Task statement: Output each entry exactly; skip nothing.
*** Data excerpts ***
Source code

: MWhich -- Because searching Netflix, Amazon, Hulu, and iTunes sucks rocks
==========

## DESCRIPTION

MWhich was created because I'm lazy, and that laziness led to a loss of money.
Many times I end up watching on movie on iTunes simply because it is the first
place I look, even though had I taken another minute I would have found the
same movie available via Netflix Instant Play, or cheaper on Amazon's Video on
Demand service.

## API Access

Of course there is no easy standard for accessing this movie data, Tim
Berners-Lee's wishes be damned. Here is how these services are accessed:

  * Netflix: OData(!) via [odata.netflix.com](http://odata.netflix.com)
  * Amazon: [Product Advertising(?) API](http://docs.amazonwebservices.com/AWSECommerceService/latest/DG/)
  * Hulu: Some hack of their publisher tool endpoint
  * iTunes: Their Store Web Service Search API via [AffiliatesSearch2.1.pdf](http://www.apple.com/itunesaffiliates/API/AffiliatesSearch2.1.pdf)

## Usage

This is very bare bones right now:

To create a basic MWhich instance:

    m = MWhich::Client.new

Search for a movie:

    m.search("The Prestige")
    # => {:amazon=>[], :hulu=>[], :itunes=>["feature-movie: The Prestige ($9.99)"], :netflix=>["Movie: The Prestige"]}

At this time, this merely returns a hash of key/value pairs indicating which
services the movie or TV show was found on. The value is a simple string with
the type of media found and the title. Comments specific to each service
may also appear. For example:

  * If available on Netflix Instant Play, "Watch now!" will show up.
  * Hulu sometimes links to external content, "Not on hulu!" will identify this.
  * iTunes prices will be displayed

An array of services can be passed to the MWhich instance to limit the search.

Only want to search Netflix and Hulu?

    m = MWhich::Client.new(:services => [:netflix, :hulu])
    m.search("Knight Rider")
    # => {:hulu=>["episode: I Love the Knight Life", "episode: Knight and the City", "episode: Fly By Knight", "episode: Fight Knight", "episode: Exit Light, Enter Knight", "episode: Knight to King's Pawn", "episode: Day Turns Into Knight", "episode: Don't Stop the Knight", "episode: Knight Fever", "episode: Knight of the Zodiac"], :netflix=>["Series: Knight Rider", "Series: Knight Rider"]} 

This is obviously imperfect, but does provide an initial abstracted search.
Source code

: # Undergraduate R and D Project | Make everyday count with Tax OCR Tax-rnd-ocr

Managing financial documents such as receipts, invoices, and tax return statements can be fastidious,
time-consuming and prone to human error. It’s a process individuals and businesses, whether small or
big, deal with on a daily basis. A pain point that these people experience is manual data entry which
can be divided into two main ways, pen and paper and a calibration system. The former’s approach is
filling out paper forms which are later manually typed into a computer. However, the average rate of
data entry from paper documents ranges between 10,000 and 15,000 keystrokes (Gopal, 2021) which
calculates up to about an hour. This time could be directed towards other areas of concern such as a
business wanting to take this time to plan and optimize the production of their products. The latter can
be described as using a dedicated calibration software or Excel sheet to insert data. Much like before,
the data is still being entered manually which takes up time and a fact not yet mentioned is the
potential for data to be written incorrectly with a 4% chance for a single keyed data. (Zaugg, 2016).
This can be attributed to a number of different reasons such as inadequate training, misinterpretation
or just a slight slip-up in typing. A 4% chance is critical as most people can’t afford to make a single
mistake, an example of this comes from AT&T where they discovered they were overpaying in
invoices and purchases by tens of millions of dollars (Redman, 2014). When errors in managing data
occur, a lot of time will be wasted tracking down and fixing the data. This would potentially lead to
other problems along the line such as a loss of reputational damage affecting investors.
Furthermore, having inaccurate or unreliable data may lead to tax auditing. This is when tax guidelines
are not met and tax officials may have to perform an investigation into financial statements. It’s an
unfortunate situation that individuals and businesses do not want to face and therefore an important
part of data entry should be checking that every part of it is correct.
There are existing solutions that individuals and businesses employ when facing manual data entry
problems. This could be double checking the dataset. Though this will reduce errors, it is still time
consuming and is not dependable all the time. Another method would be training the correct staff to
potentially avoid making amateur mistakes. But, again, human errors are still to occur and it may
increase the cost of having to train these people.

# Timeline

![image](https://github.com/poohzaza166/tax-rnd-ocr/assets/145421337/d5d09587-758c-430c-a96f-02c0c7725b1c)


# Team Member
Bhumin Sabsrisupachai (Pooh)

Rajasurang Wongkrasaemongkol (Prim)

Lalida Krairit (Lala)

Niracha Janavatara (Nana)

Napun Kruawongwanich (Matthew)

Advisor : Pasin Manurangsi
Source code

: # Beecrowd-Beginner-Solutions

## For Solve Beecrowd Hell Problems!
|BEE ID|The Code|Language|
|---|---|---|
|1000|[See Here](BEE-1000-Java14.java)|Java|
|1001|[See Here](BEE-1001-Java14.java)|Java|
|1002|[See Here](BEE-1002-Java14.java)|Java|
*** End of Data excerpts ***
Solution to this exercise:
Source code

: MWhich -- Because searching Netflix, Amazon, Hulu, and iTunes sucks rocks
==========

## DESCRIPTION

MWhich was created because I'm lazy, and that laziness led to a loss of money.
Many times I end up watching on movie on iTunes simply because it is the first
place I look, even though had I taken another minute I would have found the
same movie available via Netflix Instant Play, or cheaper on Amazon's Video on
Demand service.

## API Access

Of course there is no easy standard for accessing this movie data, Tim
Berners-Lee's wishes be damned. Here is how these services are accessed:

  * Netflix: OData(!) via [odata.netflix.com](http://odata.netflix.com)
  * Amazon: [Product Advertising(?) API](http://docs.amazonwebservices.com/AWSECommerceService/latest/DG/)
  * Hulu: Some hack of their publisher tool endpoint
  * iTunes: Their Store Web Service Search API via [AffiliatesSearch2.1.pdf](http://www.apple.com/itunesaffiliates/API/AffiliatesSearch2.1.pdf)

## Usage

This is very bare bones right now:

To create a basic MWhich instance:

    m = MWhich::Client.new

Search for a movie:

    m.search("The Prestige")
    # => {:amazon=>[], :hulu=>[], :itunes=>["feature-movie: The Prestige ($9.99)"], :netflix=>["Movie: The Prestige"]}

At this time, this merely returns a hash of key/value pairs indicating which
services the movie or TV show was found on. The value is a simple string with
the type of media found and the title. Comments specific to each service
may also appear. For example:

  * If available on Netflix Instant Play, "Watch now!" will show up.
  * Hulu sometimes links to external content, "Not on hulu!" will identify this.
  * iTunes prices will be displayed

An array of services can be passed to the MWhich instance to limit the search.

Only want to search Netflix and Hulu?

    m = MWhich::Client.new(:services => [:netflix, :hulu])
    m.search("Knight Rider")
    # => {:hulu=>["episode: I Love the Knight Life", "episode: Knight and the City", "episode: Fly By Knight", "episode: Fight Knight", "episode: Exit Light, Enter Knight", "episode: Knight to King's Pawn", "episode: Day Turns Into Knight", "episode: Don't Stop the Knight", "episode: Knight Fever", "episode: Knight of the Zodiac"], :netflix=>["Series: Knight Rider", "Series: Knight Rider"]} 

This is obviously imperfect, but does provide an initial abstracted search.
Source code

: # Undergraduate R and D Project | Make everyday count with Tax OCR Tax-rnd-ocr

Managing financial documents such as receipts, invoices, and tax return statements can be fastidious,
time-consuming and prone to human error. It’s a process individuals and businesses, whether small or
big, deal with on a daily basis. A pain point that these people experience is manual data entry which
can be divided into two main ways, pen and paper and a calibration system. The former’s approach is
filling out paper forms which are later manually typed into a computer. However, the average rate of
data entry from paper documents ranges between 10,000 and 15,000 keystrokes (Gopal, 2021) which
calculates up to about an hour. This time could be directed towards other areas of concern such as a
business wanting to take this time to plan and optimize the production of their products. The latter can
be described as using a dedicated calibration software or Excel sheet to insert data. Much like before,
the data is still being entered manually which takes up time and a fact not yet mentioned is the
potential for data to be written incorrectly with a 4% chance for a single keyed data. (Zaugg, 2016).
This can be attributed to a number of different reasons such as inadequate training, misinterpretation
or just a slight slip-up in typing. A 4% chance is critical as most people can’t afford to make a single
mistake, an example of this comes from AT&T where they discovered they were overpaying in
invoices and purchases by tens of millions of dollars (Redman, 2014). When errors in managing data
occur, a lot of time will be wasted tracking down and fixing the data. This would potentially lead to
other problems along the line such as a loss of reputational damage affecting investors.
Furthermore, having inaccurate or unreliable data may lead to tax auditing. This is when tax guidelines
are not met and tax officials may have to perform an investigation into financial statements. It’s an
unfortunate situation that individuals and businesses do not want to face and therefore an important
part of data entry should be checking that every part of it is correct.
There are existing solutions that individuals and businesses employ when facing manual data entry
problems. This could be double checking the dataset. Though this will reduce errors, it is still time
consuming and is not dependable all the time. Another method would be training the correct staff to
potentially avoid making amateur mistakes. But, again, human errors are still to occur and it may
increase the cost of having to train these people.

# Timeline

![image](https://github.com/poohzaza166/tax-rnd-ocr/assets/145421337/d5d09587-758c-430c-a96f-02c0c7725b1c)


# Team Member
Bhumin Sabsrisupachai (Pooh)

Rajasurang Wongkrasaemongkol (Prim)

Lalida Krairit (Lala)

Niracha Janavatara (Nana)

Napun Kruawongwanich (Matthew)

Advisor : Pasin Manurangsi
Source code

: # Beecrowd-Beginner-Solutions

## For Solve Beecrowd Hell Problems!
|BEE ID|The Code|Language|
|---|---|---|
|1000|[See Here](BEE-1000-Java14.java)|Java|
|1001|[See Here](BEE-1001-Java14.java)|Java|
|1002|[See Here](BEE-1002-Java14.java)|Java|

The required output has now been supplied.